(Input data Opens)

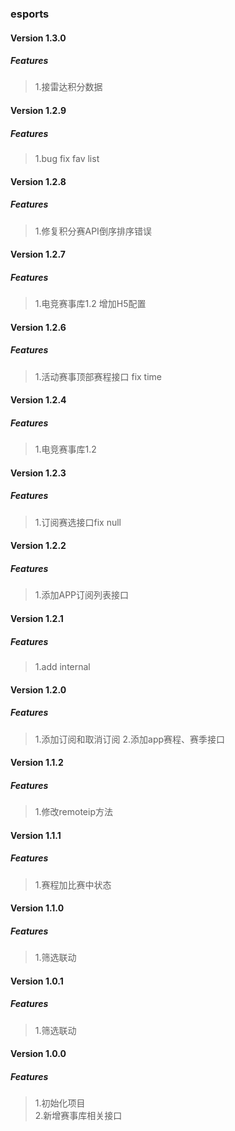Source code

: ### esports

#### Version 1.3.0
##### Features
> 1.接雷达积分数据

#### Version 1.2.9
##### Features
> 1.bug fix fav list

#### Version 1.2.8
##### Features
> 1.修复积分赛API倒序排序错误

#### Version 1.2.7
##### Features
> 1.电竞赛事库1.2 增加H5配置

#### Version 1.2.6
##### Features
> 1.活动赛事顶部赛程接口 fix time 

#### Version 1.2.4
##### Features
> 1.电竞赛事库1.2

#### Version 1.2.3
##### Features
> 1.订阅赛选接口fix null

#### Version 1.2.2
##### Features
> 1.添加APP订阅列表接口

#### Version 1.2.1
##### Features
> 1.add internal

#### Version 1.2.0
##### Features
> 1.添加订阅和取消订阅
> 2.添加app赛程、赛季接口

#### Version 1.1.2
##### Features
> 1.修改remoteip方法

#### Version 1.1.1
##### Features
> 1.赛程加比赛中状态

#### Version 1.1.0
##### Features
> 1.筛选联动

#### Version 1.0.1
##### Features
> 1.筛选联动

#### Version 1.0.0
##### Features
> 1.初始化项目  
> 2.新增赛事库相关接口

(Input data Closes)

Problem details: Transcribe the data completely. No pictures should appear in the transcription.

Reply to the exercise:
Source code

: ### esports

#### Version 1.3.0
##### Features
> 1.接雷达积分数据

#### Version 1.2.9
##### Features
> 1.bug fix fav list

#### Version 1.2.8
##### Features
> 1.修复积分赛API倒序排序错误

#### Version 1.2.7
##### Features
> 1.电竞赛事库1.2 增加H5配置

#### Version 1.2.6
##### Features
> 1.活动赛事顶部赛程接口 fix time 

#### Version 1.2.4
##### Features
> 1.电竞赛事库1.2

#### Version 1.2.3
##### Features
> 1.订阅赛选接口fix null

#### Version 1.2.2
##### Features
> 1.添加APP订阅列表接口

#### Version 1.2.1
##### Features
> 1.add internal

#### Version 1.2.0
##### Features
> 1.添加订阅和取消订阅
> 2.添加app赛程、赛季接口

#### Version 1.1.2
##### Features
> 1.修改remoteip方法

#### Version 1.1.1
##### Features
> 1.赛程加比赛中状态

#### Version 1.1.0
##### Features
> 1.筛选联动

#### Version 1.0.1
##### Features
> 1.筛选联动

#### Version 1.0.0
##### Features
> 1.初始化项目  
> 2.新增赛事库相关接口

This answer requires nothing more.